**Exercise description**.
From the data below, return the exact lines starting at the line containing "10/24 22:00- 10/25 4:30 (6h30m)" and ending at the line containing "A brief description", both included, and nothing else.

**Record extracts**.

:::

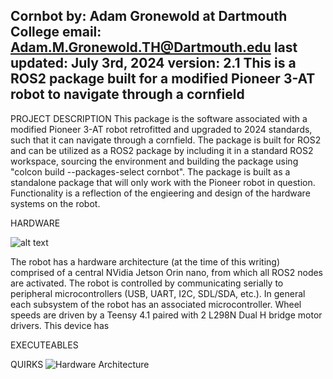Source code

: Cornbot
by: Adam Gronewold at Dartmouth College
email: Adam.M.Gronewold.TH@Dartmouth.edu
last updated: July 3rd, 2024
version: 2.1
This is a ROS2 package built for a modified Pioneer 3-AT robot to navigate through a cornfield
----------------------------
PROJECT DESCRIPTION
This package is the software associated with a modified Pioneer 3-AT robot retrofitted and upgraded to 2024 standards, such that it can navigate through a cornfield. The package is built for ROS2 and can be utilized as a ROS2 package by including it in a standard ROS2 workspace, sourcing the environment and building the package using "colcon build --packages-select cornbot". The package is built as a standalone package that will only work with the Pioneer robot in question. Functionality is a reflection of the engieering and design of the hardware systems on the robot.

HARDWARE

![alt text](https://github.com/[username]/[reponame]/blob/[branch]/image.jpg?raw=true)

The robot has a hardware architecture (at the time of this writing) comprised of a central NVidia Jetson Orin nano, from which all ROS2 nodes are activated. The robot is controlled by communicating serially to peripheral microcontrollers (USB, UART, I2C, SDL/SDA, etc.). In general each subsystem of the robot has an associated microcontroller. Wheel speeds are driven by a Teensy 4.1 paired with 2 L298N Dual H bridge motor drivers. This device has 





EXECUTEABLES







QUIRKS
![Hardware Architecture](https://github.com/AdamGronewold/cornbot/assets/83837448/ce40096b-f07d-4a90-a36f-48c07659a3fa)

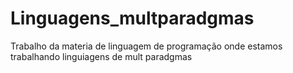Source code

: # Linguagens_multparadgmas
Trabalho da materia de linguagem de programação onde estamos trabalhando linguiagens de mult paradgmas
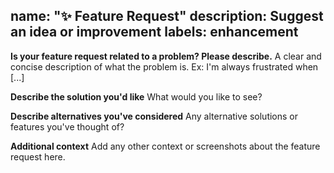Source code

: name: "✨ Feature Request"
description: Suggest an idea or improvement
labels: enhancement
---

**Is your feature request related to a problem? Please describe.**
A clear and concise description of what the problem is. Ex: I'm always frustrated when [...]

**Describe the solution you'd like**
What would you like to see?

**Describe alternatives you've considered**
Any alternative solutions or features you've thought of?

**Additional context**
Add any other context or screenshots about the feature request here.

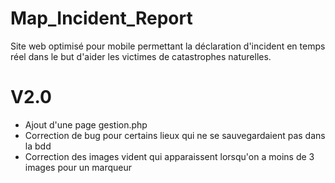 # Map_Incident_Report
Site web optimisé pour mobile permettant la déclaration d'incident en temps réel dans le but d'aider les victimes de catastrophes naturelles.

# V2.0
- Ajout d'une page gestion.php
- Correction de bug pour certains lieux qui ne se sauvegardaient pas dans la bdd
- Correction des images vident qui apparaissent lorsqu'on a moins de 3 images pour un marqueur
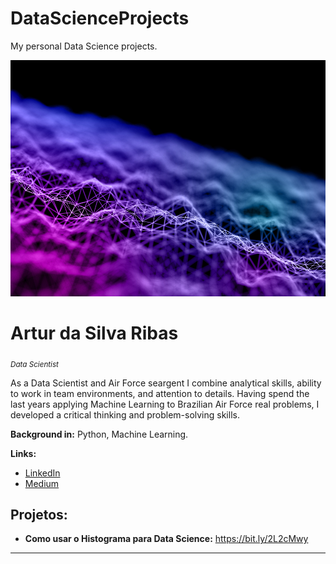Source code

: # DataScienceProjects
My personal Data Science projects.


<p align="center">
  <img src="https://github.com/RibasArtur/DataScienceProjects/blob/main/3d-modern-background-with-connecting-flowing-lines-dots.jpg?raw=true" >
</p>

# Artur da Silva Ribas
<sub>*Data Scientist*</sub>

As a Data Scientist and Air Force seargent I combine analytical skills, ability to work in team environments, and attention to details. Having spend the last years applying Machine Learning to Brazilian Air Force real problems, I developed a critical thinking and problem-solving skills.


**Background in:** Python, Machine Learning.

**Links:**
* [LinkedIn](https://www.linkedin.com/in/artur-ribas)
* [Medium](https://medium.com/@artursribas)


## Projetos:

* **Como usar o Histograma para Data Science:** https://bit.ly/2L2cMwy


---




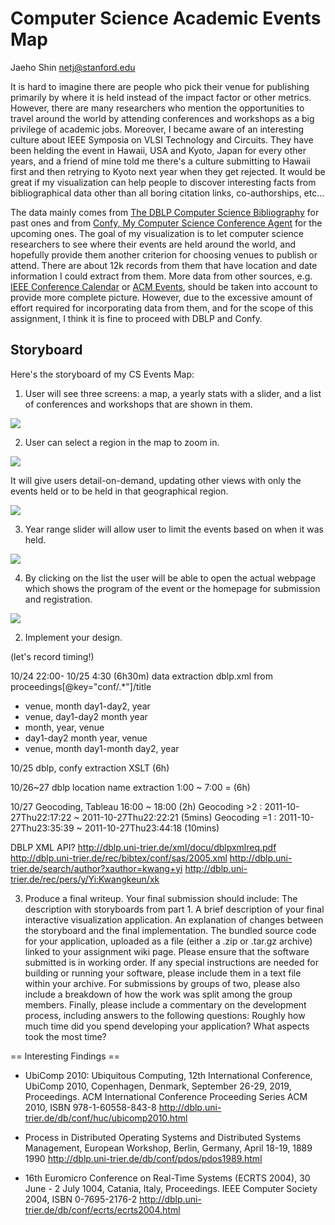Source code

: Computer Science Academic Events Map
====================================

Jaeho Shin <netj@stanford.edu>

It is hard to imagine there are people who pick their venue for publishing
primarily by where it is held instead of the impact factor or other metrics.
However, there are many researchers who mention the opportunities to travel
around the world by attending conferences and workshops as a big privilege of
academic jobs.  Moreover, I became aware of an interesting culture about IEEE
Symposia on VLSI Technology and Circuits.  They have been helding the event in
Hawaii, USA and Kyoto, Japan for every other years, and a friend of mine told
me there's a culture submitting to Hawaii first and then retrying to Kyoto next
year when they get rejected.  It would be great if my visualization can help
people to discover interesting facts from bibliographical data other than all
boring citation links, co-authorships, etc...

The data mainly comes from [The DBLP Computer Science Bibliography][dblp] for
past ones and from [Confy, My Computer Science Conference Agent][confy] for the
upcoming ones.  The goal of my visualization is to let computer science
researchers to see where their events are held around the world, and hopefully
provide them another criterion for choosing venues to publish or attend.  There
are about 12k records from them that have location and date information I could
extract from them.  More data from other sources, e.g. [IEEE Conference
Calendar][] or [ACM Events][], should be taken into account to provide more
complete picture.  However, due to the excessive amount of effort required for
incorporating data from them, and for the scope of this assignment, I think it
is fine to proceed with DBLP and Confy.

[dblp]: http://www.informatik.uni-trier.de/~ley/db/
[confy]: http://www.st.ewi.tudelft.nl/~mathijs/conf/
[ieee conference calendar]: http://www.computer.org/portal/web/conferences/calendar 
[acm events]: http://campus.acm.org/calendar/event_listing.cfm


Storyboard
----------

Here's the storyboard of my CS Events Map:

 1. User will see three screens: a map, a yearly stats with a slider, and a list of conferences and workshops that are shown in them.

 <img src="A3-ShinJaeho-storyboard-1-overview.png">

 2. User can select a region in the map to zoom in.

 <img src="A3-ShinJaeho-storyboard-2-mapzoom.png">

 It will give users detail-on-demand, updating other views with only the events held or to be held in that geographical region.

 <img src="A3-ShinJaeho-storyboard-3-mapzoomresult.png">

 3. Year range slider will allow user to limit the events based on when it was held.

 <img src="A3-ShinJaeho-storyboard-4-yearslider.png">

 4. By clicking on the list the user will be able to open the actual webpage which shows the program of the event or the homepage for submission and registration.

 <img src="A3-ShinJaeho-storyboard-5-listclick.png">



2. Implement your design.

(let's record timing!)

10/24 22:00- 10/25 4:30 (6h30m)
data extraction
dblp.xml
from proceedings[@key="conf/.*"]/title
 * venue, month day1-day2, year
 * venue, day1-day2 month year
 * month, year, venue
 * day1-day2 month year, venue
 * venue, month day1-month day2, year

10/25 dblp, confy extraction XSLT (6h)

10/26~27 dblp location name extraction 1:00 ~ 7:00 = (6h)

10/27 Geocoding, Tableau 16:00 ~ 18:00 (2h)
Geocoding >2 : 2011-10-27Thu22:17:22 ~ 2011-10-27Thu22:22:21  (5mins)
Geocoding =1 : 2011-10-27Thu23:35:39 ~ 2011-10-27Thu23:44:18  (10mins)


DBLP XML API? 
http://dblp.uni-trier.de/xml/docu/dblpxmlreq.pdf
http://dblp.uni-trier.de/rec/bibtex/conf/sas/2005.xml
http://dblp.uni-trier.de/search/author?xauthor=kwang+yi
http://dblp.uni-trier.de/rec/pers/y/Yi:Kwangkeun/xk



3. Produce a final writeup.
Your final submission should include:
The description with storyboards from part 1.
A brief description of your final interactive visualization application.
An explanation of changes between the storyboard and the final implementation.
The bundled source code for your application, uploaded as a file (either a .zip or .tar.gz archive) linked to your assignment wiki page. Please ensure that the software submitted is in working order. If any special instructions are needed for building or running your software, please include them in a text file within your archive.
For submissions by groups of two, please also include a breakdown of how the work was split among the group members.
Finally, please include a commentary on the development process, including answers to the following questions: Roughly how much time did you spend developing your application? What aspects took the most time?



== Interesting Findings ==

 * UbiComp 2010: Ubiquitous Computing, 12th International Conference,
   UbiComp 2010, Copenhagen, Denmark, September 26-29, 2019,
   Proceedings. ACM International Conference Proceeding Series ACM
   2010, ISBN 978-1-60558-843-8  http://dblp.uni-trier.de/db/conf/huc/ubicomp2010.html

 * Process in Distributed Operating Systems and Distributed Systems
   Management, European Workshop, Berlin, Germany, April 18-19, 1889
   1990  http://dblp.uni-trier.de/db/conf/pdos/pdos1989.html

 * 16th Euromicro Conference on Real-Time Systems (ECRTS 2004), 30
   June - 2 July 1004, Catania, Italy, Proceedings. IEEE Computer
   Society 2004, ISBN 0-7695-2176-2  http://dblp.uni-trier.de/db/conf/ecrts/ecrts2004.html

:::

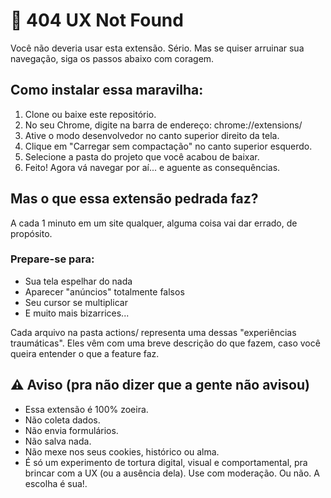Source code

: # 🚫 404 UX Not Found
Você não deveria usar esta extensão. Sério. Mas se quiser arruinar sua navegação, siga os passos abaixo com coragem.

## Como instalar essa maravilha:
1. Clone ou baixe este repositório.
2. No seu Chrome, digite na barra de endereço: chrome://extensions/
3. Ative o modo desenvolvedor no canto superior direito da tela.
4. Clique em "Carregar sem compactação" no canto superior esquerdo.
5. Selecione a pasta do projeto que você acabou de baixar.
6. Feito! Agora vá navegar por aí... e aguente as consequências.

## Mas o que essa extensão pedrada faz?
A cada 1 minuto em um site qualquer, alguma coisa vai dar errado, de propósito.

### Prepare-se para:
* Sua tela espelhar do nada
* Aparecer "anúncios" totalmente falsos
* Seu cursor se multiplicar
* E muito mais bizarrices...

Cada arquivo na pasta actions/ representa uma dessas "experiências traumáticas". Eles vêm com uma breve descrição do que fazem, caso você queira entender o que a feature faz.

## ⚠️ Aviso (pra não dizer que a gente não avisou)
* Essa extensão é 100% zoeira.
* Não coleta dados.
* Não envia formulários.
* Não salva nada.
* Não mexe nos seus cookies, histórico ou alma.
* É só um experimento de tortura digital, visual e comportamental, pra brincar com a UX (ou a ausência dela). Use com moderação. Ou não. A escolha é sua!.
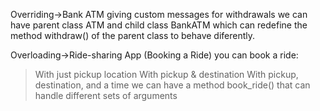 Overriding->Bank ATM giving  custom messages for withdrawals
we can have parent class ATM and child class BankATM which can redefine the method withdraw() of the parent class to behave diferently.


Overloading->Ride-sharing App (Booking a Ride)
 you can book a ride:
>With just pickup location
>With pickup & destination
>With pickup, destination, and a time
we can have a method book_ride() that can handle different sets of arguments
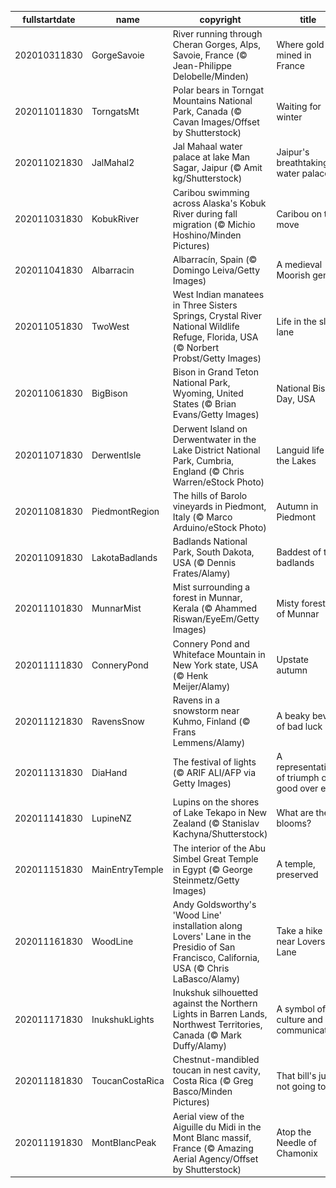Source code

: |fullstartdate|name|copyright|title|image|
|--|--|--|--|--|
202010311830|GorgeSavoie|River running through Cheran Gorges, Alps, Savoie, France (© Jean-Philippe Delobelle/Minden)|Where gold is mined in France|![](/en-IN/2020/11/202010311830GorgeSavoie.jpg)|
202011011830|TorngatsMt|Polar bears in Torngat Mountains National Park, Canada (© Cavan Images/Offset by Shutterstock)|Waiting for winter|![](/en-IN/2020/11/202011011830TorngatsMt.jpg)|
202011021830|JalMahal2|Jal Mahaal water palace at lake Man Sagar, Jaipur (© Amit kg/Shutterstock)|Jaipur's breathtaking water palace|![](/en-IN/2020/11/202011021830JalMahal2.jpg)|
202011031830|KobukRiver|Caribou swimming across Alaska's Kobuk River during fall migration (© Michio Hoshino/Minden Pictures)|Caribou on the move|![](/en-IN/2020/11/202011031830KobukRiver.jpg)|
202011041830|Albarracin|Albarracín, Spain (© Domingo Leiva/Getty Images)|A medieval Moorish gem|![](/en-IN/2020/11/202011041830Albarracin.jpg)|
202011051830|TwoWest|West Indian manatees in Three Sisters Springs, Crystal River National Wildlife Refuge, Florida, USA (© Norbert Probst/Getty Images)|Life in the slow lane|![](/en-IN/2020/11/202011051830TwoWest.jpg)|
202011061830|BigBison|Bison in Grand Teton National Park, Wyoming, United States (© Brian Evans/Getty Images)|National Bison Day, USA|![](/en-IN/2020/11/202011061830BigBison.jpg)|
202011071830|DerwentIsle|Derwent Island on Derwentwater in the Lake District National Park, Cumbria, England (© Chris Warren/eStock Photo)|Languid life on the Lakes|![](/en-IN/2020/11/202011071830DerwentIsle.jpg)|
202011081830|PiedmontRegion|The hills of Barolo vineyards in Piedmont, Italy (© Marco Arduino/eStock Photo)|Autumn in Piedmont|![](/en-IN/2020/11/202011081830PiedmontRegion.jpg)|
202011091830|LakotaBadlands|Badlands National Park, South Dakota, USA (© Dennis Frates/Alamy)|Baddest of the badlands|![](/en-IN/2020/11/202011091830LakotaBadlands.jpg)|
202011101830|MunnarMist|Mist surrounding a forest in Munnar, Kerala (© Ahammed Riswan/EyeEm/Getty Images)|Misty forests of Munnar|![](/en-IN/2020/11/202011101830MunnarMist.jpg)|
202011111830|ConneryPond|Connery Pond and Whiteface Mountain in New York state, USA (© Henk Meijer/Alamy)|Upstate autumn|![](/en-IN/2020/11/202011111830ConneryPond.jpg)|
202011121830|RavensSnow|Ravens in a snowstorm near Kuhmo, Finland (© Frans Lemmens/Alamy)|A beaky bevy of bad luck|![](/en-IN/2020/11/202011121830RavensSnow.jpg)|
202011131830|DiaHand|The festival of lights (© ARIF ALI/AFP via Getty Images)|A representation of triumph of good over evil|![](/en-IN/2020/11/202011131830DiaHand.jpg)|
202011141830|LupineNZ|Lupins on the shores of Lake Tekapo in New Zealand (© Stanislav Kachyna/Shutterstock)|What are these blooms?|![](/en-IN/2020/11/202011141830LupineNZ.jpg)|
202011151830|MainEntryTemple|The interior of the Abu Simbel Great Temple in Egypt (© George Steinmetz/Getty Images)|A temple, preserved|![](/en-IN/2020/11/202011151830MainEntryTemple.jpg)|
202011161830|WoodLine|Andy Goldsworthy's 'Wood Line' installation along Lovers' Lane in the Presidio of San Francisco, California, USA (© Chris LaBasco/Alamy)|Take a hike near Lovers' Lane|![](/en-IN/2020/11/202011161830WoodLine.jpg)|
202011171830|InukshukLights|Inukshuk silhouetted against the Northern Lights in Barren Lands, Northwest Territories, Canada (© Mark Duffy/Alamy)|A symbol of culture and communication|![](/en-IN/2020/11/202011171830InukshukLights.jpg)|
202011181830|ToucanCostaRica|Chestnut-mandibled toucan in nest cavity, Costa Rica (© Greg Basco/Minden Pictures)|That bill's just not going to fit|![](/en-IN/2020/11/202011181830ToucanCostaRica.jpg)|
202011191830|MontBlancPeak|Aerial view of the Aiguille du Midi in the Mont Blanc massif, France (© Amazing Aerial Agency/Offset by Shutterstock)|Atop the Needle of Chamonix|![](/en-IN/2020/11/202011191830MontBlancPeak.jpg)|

:::

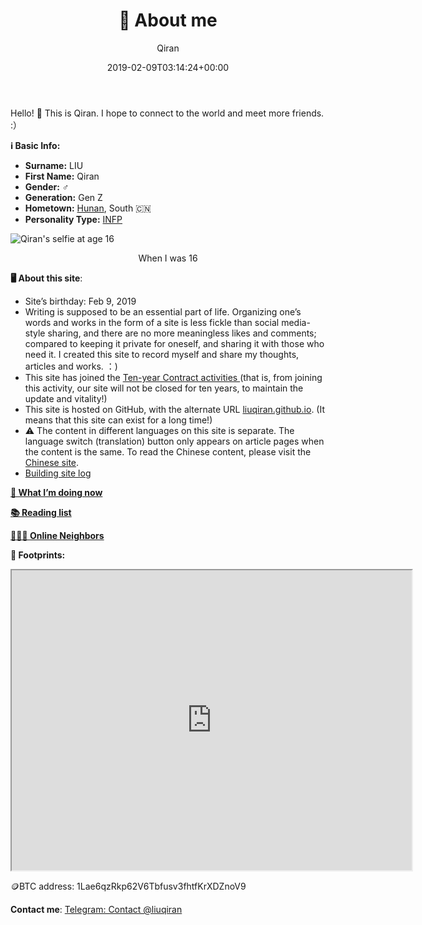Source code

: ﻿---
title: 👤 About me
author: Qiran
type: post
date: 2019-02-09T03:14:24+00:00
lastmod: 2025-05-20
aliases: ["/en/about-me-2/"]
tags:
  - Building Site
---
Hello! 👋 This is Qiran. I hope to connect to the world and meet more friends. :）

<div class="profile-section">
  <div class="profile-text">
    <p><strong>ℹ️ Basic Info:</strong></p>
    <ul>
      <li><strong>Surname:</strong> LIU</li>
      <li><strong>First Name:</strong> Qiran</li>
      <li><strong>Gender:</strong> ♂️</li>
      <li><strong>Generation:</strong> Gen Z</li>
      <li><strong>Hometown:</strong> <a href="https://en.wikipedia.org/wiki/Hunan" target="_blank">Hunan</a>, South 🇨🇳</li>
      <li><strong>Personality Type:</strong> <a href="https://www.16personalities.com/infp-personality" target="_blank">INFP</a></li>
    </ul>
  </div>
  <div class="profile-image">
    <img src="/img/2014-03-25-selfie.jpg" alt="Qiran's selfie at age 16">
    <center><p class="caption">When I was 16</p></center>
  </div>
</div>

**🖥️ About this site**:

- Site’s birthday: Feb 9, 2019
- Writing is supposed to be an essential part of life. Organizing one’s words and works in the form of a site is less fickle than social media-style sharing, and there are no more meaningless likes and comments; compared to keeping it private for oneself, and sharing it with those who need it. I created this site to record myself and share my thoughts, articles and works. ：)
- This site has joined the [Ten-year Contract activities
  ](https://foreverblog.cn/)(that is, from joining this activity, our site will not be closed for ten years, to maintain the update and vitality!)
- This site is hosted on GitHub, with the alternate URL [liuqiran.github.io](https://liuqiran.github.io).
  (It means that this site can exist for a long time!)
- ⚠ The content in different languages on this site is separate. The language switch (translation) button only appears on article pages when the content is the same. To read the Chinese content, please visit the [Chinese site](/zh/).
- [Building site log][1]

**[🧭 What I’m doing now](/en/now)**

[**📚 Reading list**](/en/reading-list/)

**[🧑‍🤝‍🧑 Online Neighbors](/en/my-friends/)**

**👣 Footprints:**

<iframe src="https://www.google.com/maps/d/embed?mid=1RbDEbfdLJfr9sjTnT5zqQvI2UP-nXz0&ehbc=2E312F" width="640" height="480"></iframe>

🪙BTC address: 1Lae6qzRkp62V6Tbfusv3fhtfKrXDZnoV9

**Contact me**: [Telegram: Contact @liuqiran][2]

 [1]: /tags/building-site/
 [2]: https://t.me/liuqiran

:::

**Task output**.
10/24 22:00- 10/25 4:30 (6h30m)
data extraction
dblp.xml
from proceedings[@key="conf/.*"]/title
 * venue, month day1-day2, year
 * venue, day1-day2 month year
 * month, year, venue
 * day1-day2 month year, venue
 * venue, month day1-month day2, year

10/25 dblp, confy extraction XSLT (6h)

10/26~27 dblp location name extraction 1:00 ~ 7:00 = (6h)

10/27 Geocoding, Tableau 16:00 ~ 18:00 (2h)
Geocoding >2 : 2011-10-27Thu22:17:22 ~ 2011-10-27Thu22:22:21  (5mins)
Geocoding =1 : 2011-10-27Thu23:35:39 ~ 2011-10-27Thu23:44:18  (10mins)


DBLP XML API? 
http://dblp.uni-trier.de/xml/docu/dblpxmlreq.pdf
http://dblp.uni-trier.de/rec/bibtex/conf/sas/2005.xml
http://dblp.uni-trier.de/search/author?xauthor=kwang+yi
http://dblp.uni-trier.de/rec/pers/y/Yi:Kwangkeun/xk



3. Produce a final writeup.
Your final submission should include:
The description with storyboards from part 1.
A brief description of your final interactive visualization application.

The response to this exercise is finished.